A model-based feature augmentation scheme using biophysical cardiac electrophysiology modeling achieved 97.2% accuracy, 82.4% sensitivity, and 95.0% positive predictive value for RFA target prediction.
Does a model-based feature augmentation scheme improve the machine learning detection of cardiac radio-frequency ablation targets compared to learning from images alone?
Model-based feature augmentation using biophysical cardiac electrophysiology modeling serves as a proof of concept to improve the performance of purely image-driven machine learning for predicting cardiac ablation targets.
GOAL: We present a model-based feature augmentation scheme to improve the performance of a learning algorithm for the detection of cardiac radio-frequency ablation (RFA) targets with respect to learning from images alone. METHODS: Initially, we compute image features from delayed-enhanced magnetic resonance imaging (DE-MRI) to describe local tissue heterogeneities and feed them into a machine learning framework with uncertainty assessment for the identification of potential ablation targets. Next, we introduce the use of a patient-specific image-based model derived from DE-MRI coupled with the Mitchell-Schaeffer electrophysiology model and a dipole formulation for the simulation of intracardiac electrograms. Relevant features are extracted from these simulated signals which serve as a feature augmentation scheme for the learning algorithm. We assess the classifier's performance when using only image features and with model-based feature augmentation. RESULTS: We obtained average classification scores of 97.2 % accuracy, 82.4 % sensitivity, and 95.0 % positive predictive value by using a model-based feature augmentation scheme. Preliminary results also show that training the algorithm on the closest patient from the database, instead of using all the patients, improves the classification results. CONCLUSION: We presented a feature augmentation scheme based on biophysical cardiac electrophysiology modeling to increase the prediction scores of a machine learning framework for the RFA target prediction. SIGNIFICANCE: The results derived from this study are a proof of concept that the use of model-based feature augmentation strengthens the performance of a purely image driven learning scheme for the prediction of cardiac ablation targets.
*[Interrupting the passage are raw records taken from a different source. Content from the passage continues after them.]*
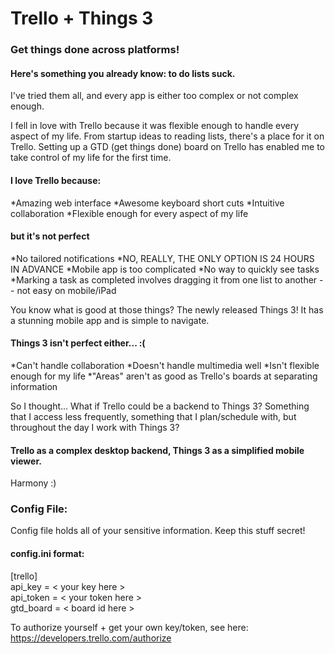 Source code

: Trello + Things 3
=================
### Get things done across platforms! ###

#### Here's something you already know: to do lists suck. ####

I've tried them all, and every app is either too complex or not complex enough.

I fell in love with Trello because it was flexible enough to handle every aspect of my life. From startup ideas to
reading lists, there's a place for it on Trello. Setting up a GTD (get things done) board on Trello has enabled me to
take control of my life for the first time.

#### I love Trello because: ####

*Amazing web interface
*Awesome keyboard short cuts
*Intuitive collaboration
*Flexible enough for every aspect of my life

#### but it's not perfect ####

*No tailored notifications
*NO, REALLY, THE ONLY OPTION IS 24 HOURS IN ADVANCE
*Mobile app is too complicated
*No way to quickly see tasks
*Marking a task as completed involves dragging it from one list to another -- not easy on mobile/iPad

You know what is good at those things? The newly released Things 3! It has a stunning mobile app and is simple to navigate.

#### Things 3 isn't perfect either... :( ####

*Can't handle collaboration
*Doesn't handle multimedia well
*Isn't flexible enough for my life
*"Areas" aren't as good as Trello's boards at separating information

So I thought... What if Trello could be a backend to Things 3? Something that I access less frequently, something that
I plan/schedule with, but throughout the day I work with Things 3?

#### Trello as a complex desktop backend, Things 3 as a simplified mobile viewer. ####

Harmony :)

### Config File: ###

Config file holds all of your sensitive information. Keep this stuff secret!

#### config.ini format: ####

[trello]<br />
api_key =  < your key here > <br />
api_token = < your token here > <br />
gtd_board = < board id here > <br />

To authorize yourself + get your own key/token, see here: https://developers.trello.com/authorize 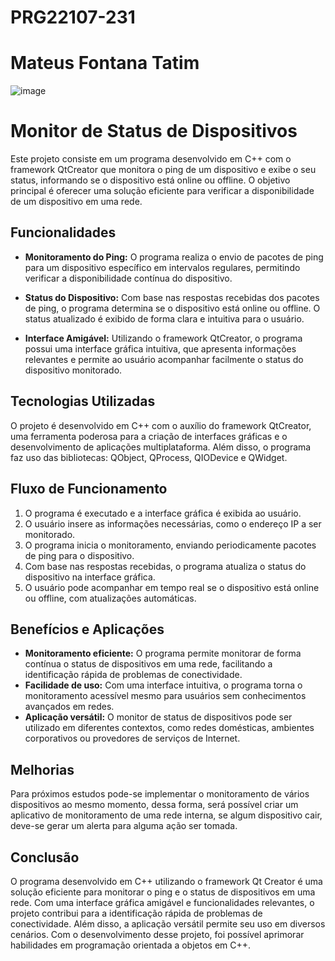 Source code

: # PRG22107-231
# Mateus Fontana Tatim
![image](https://github.com/Mateus-Fontana/PRG22107-231/assets/112509837/e9665cf1-877c-4aab-8a12-de5b20ddad8d)




# Monitor de Status de Dispositivos

Este projeto consiste em um programa desenvolvido em C++ com o framework QtCreator que monitora o ping de um dispositivo e exibe o seu status, informando se o dispositivo está online ou offline. O objetivo principal é oferecer uma solução eficiente para verificar a disponibilidade de um dispositivo em uma rede.

## Funcionalidades

- **Monitoramento do Ping:** O programa realiza o envio de pacotes de ping para um dispositivo específico em intervalos regulares, permitindo verificar a disponibilidade contínua do dispositivo.

- **Status do Dispositivo:** Com base nas respostas recebidas dos pacotes de ping, o programa determina se o dispositivo está online ou offline. O status atualizado é exibido de forma clara e intuitiva para o usuário.

- **Interface Amigável:** Utilizando o framework QtCreator, o programa possui uma interface gráfica intuitiva, que apresenta informações relevantes e permite ao usuário acompanhar facilmente o status do dispositivo monitorado.

## Tecnologias Utilizadas

O projeto é desenvolvido em C++ com o auxílio do framework QtCreator, uma ferramenta poderosa para a criação de interfaces gráficas e o desenvolvimento de aplicações multiplataforma. Além disso, o programa faz uso das bibliotecas: QObject, QProcess, QIODevice e QWidget. 

## Fluxo de Funcionamento

1. O programa é executado e a interface gráfica é exibida ao usuário.
2. O usuário insere as informações necessárias, como o endereço IP a ser monitorado.
3. O programa inicia o monitoramento, enviando periodicamente pacotes de ping para o dispositivo.
4. Com base nas respostas recebidas, o programa atualiza o status do dispositivo na interface gráfica.
5. O usuário pode acompanhar em tempo real se o dispositivo está online ou offline, com atualizações automáticas.

## Benefícios e Aplicações

- **Monitoramento eficiente:** O programa permite monitorar de forma contínua o status de dispositivos em uma rede, facilitando a identificação rápida de problemas de conectividade.
- **Facilidade de uso:** Com uma interface intuitiva, o programa torna o monitoramento acessível mesmo para usuários sem conhecimentos avançados em redes.
- **Aplicação versátil:** O monitor de status de dispositivos pode ser utilizado em diferentes contextos, como redes domésticas, ambientes corporativos ou provedores de serviços de Internet.


## Melhorias

Para próximos estudos pode-se implementar o monitoramento de vários dispositivos ao mesmo momento, dessa forma, será possível criar um aplicativo de monitoramento de uma rede interna, se algum dispositivo cair, deve-se gerar um alerta para alguma ação ser tomada.

## Conclusão

O programa desenvolvido em C++ utilizando o framework Qt Creator é uma solução eficiente para monitorar o ping e o status de dispositivos em uma rede. Com uma interface gráfica amigável e funcionalidades relevantes, o projeto contribui para a identificação rápida de problemas de conectividade. Além disso, a aplicação versátil permite seu uso em diversos cenários. Com o desenvolvimento desse projeto, foi possível aprimorar habilidades em programação orientada a objetos em C++.


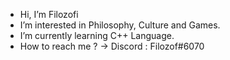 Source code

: - Hi, I’m Filozofi
- I’m interested in Philosophy, Culture and Games.
- I’m currently learning C++ Language.
- How to reach me ? -> Discord : Filozof#6070
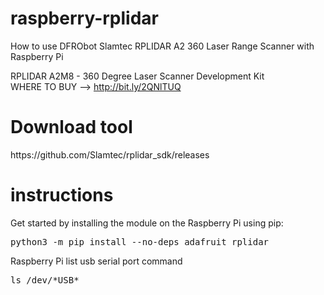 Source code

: # raspberry-rplidar
How to use DFRObot Slamtec RPLIDAR A2 360 Laser Range Scanner with Raspberry Pi

RPLIDAR A2M8 - 360 Degree Laser Scanner Development Kit
<br>WHERE TO BUY --> http://bit.ly/2QNlTUQ 

<h1>Download tool</h1>
https://github.com/Slamtec/rplidar_sdk/releases

<h1>instructions</h1>
Get started by installing the module on the Raspberry Pi using pip:
<div class="highlight highlight-source-shell"><pre>
python3 -m pip install --no-deps adafruit_rplidar
</pre></div>

Raspberry Pi list usb serial port command
<div class="highlight highlight-source-shell"><pre>
ls /dev/*USB*
</pre></div>
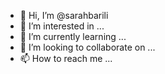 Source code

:- 👋 Hi, I’m @sarahbarili
- 👀 I’m interested in ...
- 🌱 I’m currently learning ...
- 💞️ I’m looking to collaborate on ...
- 📫 How to reach me ...

<!---
sarahbarili/sarahbarili is a ✨ special ✨ repository because its `README.md` (this file) appears on your GitHub profile.
You can click the Preview link to take a look at your changes.
--->
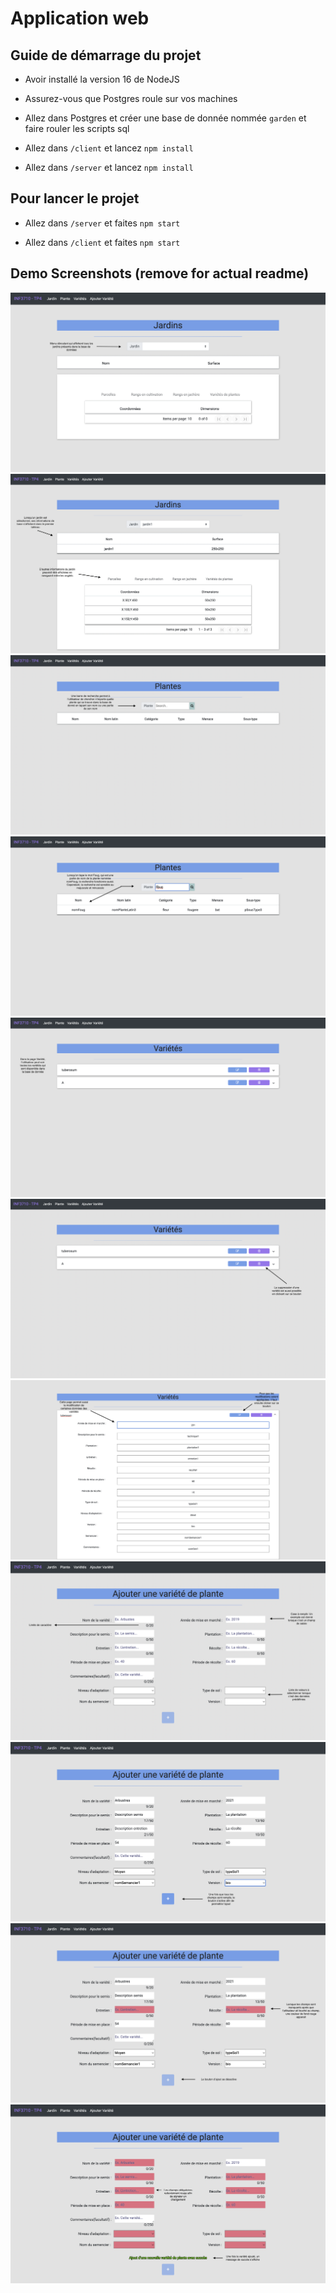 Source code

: # Application web
## Guide de démarrage du projet

- Avoir installé la version 16 de NodeJS

- Assurez-vous que Postgres roule sur vos machines 

- Allez dans Postgres et créer une base de donnée nommée `garden` et faire rouler les scripts sql

- Allez dans `/client`  et lancez `npm install`

- Allez dans `/server` et lancez `npm install​`


## Pour lancer le projet

- Allez dans `/server` et faites `npm start`​

- Allez dans `/client` et faites `npm start`​

## Demo Screenshots (remove for actual readme)

![Gardens Page](./imgs/jardin1.PNG "Gardens Page")
![Gardens Page](./imgs/jardin2.PNG "Gardens Page")
![Plants Page](./imgs/plante1.PNG "Plants Page")
![Plants Page](./imgs/plante2.PNG "Plants Page")
![Varieties Page](./imgs/variete1.PNG "Varieties Page")
![Varieties Page](./imgs/variete2.PNG "Varieties Page")
![Varieties Page](./imgs/variete3.PNG "Varieties Page")
![Add Variety Page](./imgs/ajoutvariete1.PNG "Add Variety Page")
![Add Variety Page](./imgs/ajoutvariete2.PNG "Add Variety Page")
![Add Variety Page](./imgs/ajoutvariete3.PNG "Add Variety Page")
![Add Variety Page](./imgs/ajoutvariete4.PNG "Add Variety Page")
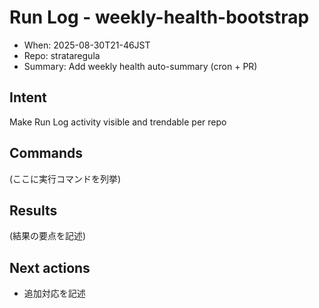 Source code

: # Run Log - weekly-health-bootstrap
- When: 2025-08-30T21-46JST
- Repo: strataregula
- Summary: Add weekly health auto-summary (cron + PR)

## Intent
Make Run Log activity visible and trendable per repo

## Commands
(ここに実行コマンドを列挙)

## Results
(結果の要点を記述)

## Next actions
- 追加対応を記述
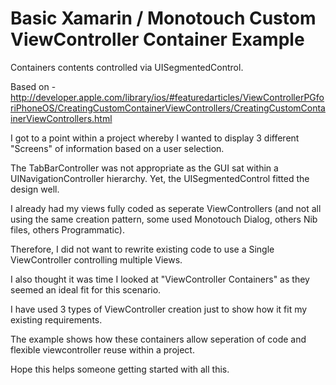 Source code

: Basic Xamarin / Monotouch Custom ViewController Container Example
========================================================================================

Containers contents controlled via UISegmentedControl.

Based on - http://developer.apple.com/library/ios/#featuredarticles/ViewControllerPGforiPhoneOS/CreatingCustomContainerViewControllers/CreatingCustomContainerViewControllers.html

I got to a point within a project whereby I wanted to display 3 different "Screens" of information based on a user selection.  

The TabBarController was not appropriate as the GUI sat within a UINavigationController hierarchy.  Yet, the UISegmentedControl fitted the design well.

I already had my views fully coded as seperate ViewControllers (and not all using the same creation pattern, some used Monotouch Dialog, others Nib files, others Programmatic).

Therefore, I did not want to rewrite existing code to use a Single ViewController controlling multiple Views.

I also thought it was time I looked at "ViewController Containers" as they seemed an ideal fit for this scenario.

I have used 3 types of ViewController creation just to show how it fit my existing requirements.

The example shows how these containers allow seperation of code and flexible viewcontroller reuse within a project.

Hope this helps someone getting started with all this.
Lozoya et al. (Thu,) conducted a other in Cardiac radio-frequency ablation (RFA) targets. Model-based feature augmentation scheme vs. Learning from images alone was evaluated on Classification performance for detecting cardiac RFA targets. A model-based feature augmentation scheme using biophysical cardiac electrophysiology modeling achieved 97.2% accuracy, 82.4% sensitivity, and 95.0% positive predictive value for RFA target prediction.